Different measurement methods, i.e. not going by ear (nor by spectrogram) may point towards other ways of improving the function for greater output quality, whether or not the improvement is worth any extra computational cost in practice.

Update: This is the core of my approach, but I missed one thing earlier, which is very easy to change – the uppermost 5 bits are the best to use for the variable bitrotation, because they vary well not only when the argument to the function is changed between calls in increments with the lower bits set, but also when it's changed with larger increments without lower bits set. So, instead of x + 16, it's better to use (x >> 27) + 16.

Another small addition to try which I missed at first, which has more of an impact on quality than the offset for the bitrotation, is adding an or-by-1 to one side of the multiplication, as in x = (x | 1) * ROR32(x, x >> 27);. But by itself, this is not enough to make the function do well in statistical tests for randomness.

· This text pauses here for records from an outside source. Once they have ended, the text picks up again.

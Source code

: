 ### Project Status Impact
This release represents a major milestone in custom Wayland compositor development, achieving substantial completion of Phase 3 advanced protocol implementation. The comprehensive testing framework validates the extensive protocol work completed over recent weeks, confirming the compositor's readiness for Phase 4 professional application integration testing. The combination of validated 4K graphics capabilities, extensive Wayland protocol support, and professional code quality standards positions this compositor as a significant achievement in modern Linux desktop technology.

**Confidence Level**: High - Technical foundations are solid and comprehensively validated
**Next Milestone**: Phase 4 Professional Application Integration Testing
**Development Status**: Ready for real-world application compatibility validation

The journey to pretty decent results of that kind, and making use of the or-by-1 addition, took more twists and turns...

Statistical testing with dieharder and further experimenting

In short, the above version of my algorithm is (as I'd expected) bad for general purpose random number generation, but may behave well for some other special purposes beyond white noise which sounds, or in graphics looks, good enough. (2022-03-17) I found a small addition, further below, can mitigate flaws and make it suitable for more purposes. (2022-03-20)

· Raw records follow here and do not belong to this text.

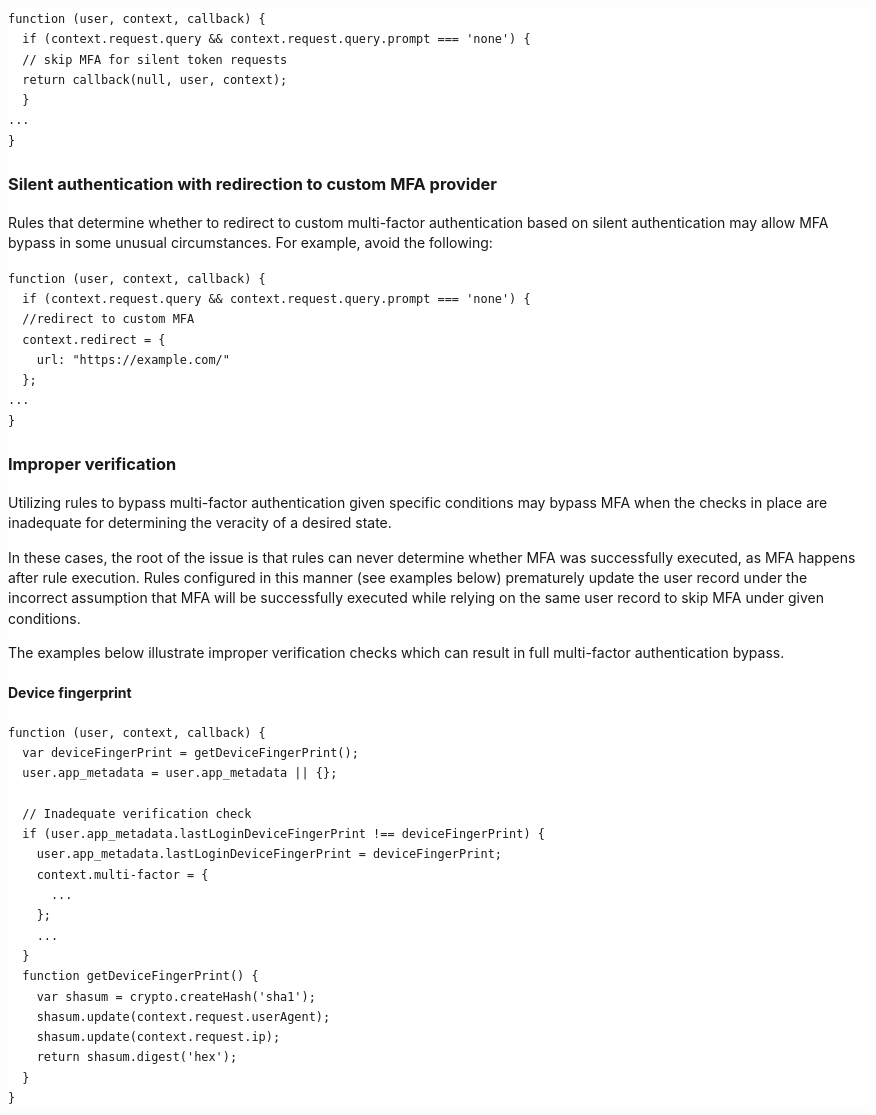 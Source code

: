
 ```
function (user, context, callback) {
  if (context.request.query && context.request.query.prompt === 'none') {
  // skip MFA for silent token requests
  return callback(null, user, context);
  }
...
}
```

### Silent authentication with redirection to custom MFA provider
Rules that determine whether to redirect to custom multi-factor authentication based on silent authentication may allow MFA bypass in some unusual circumstances. For example, avoid the following:
```
function (user, context, callback) {
  if (context.request.query && context.request.query.prompt === 'none') {
  //redirect to custom MFA
  context.redirect = {
    url: "https://example.com/"
  };
...
}
```

### Improper verification
Utilizing rules to bypass multi-factor authentication given specific conditions may bypass MFA when the checks in place are inadequate for determining the veracity of a desired state.

In these cases, the root of the issue is that rules can never determine whether MFA was successfully executed, as MFA happens after rule execution. Rules configured in this manner (see examples below) prematurely update the user record under the incorrect assumption that MFA will be successfully executed while relying on the same user record to skip MFA under given conditions.

The examples below illustrate improper verification checks which can result in full multi-factor authentication bypass.

#### Device fingerprint

```
function (user, context, callback) {
  var deviceFingerPrint = getDeviceFingerPrint();
  user.app_metadata = user.app_metadata || {};

  // Inadequate verification check
  if (user.app_metadata.lastLoginDeviceFingerPrint !== deviceFingerPrint) {
    user.app_metadata.lastLoginDeviceFingerPrint = deviceFingerPrint;
    context.multi-factor = {
      ...
    };
    ...
  }
  function getDeviceFingerPrint() {
    var shasum = crypto.createHash('sha1');
    shasum.update(context.request.userAgent);
    shasum.update(context.request.ip);
    return shasum.digest('hex');
  }
}
```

Out of curiosity, I ran the dieharder (v3.31.1) tests, with stdin input from variations of a trivial program I wrote, which uses my function above in an infinite loop with a counter to make and write values to stdout. (I varied the program to test passing simple linear and non-linear modifications of the counter value to the function.) Failed tests for uses of the above version of my algorithm usually include 7–8 out of 17 of the "diehard_*" tests, and other tests which deal with bit counting and bit patterns. But tests which use random numbers for other purposes such as "dice throwing" and sums of values seem to do well much of the time.

Initially, I was a little surprised that so many of the tests passed, though the predictable failure of about half of the varieties suggests, as I would have suggested anyway, that my algorithm in the above version shouldn't be used for general random number generation purposes. A little later I found that the worst flaws can be fixed with a small xor-and-bitshift addition, making it less bad for general purposes, and in the simplest version reducing the failed Diehard tests to only 2 of them, and the STS tests also finally passing along with more (almost all) of the RGB tests. With a double xor-and-bitshift addition, all tests may pass.

Beyond audio, where in any case the noise sounds good enough, I do think that graphics is a likely area of usefulness with or without the addition described later, since in graphics it's whether or not it looks good enough that counts. Similarly for creating variation in other structures generated – and random access may help in cases where a variable level of detail is wanted, to shift between more coarse-grained and fine-grained pseudo-random number series (at different octaves, or at different resolutions or zooms, etc.). I'm guessing there's also other special purpose uses I haven't thought of, where developers dealing with those areas could test and confirm if results are sensible and if it's useful. And it would be interesting to hear of other cases where it finds use.

Improving quantity rather than quality?

Following failed first attempts to make more tests pass by complicating the minimal function above in various ways, I changed track for a while and tried to see how much the algorithm could produce. The x + 16 part can be varied, changing the number allowing for 32 possible outputs that the tests judged to be of fairly similar quality. (That offset must however be in the range of 5–27 inclusive for passing "diehard_squeeze", so the other 9 variations may be best to exclude.)

One idea is to produce several streams in parallel. And e.g. for audio purposes, re-using the initial multiplication part of the function, while varying copies of the part from its second line to assign a new output each time using a different offset value, could be used to produce multi-channel noise on the cheap (where some more numerical relatedness of differing values in different outputs doesn't matter much).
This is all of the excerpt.